Activity » Every line of the entries below that includes "https" belongs in the answer, copied as written.

Plain-text document sources »
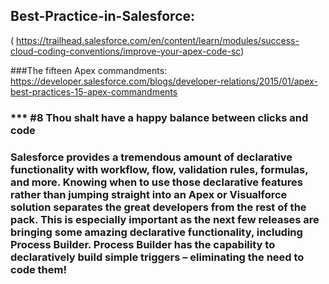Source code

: ## Best-Practice-in-Salesforce:
( https://trailhead.salesforce.com/en/content/learn/modules/success-cloud-coding-conventions/improve-your-apex-code-sc)

###The fifteen Apex commandments: 
https://developer.salesforce.com/blogs/developer-relations/2015/01/apex-best-practices-15-apex-commandments

###  *** #8 Thou shalt have a happy balance between clicks and code
### Salesforce provides a tremendous amount of declarative functionality with workflow, flow, validation rules, formulas, and more.  Knowing when to use those declarative features rather than jumping straight into an Apex or Visualforce solution separates the great developers from the rest of the pack.  This is especially important as the next few releases are bringing some amazing declarative functionality, including Process Builder.  Process Builder has the capability to declaratively build simple triggers – eliminating the need to code them!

Answer to this exercise »
( https://trailhead.salesforce.com/en/content/learn/modules/success-cloud-coding-conventions/improve-your-apex-code-sc)
https://developer.salesforce.com/blogs/developer-relations/2015/01/apex-best-practices-15-apex-commandments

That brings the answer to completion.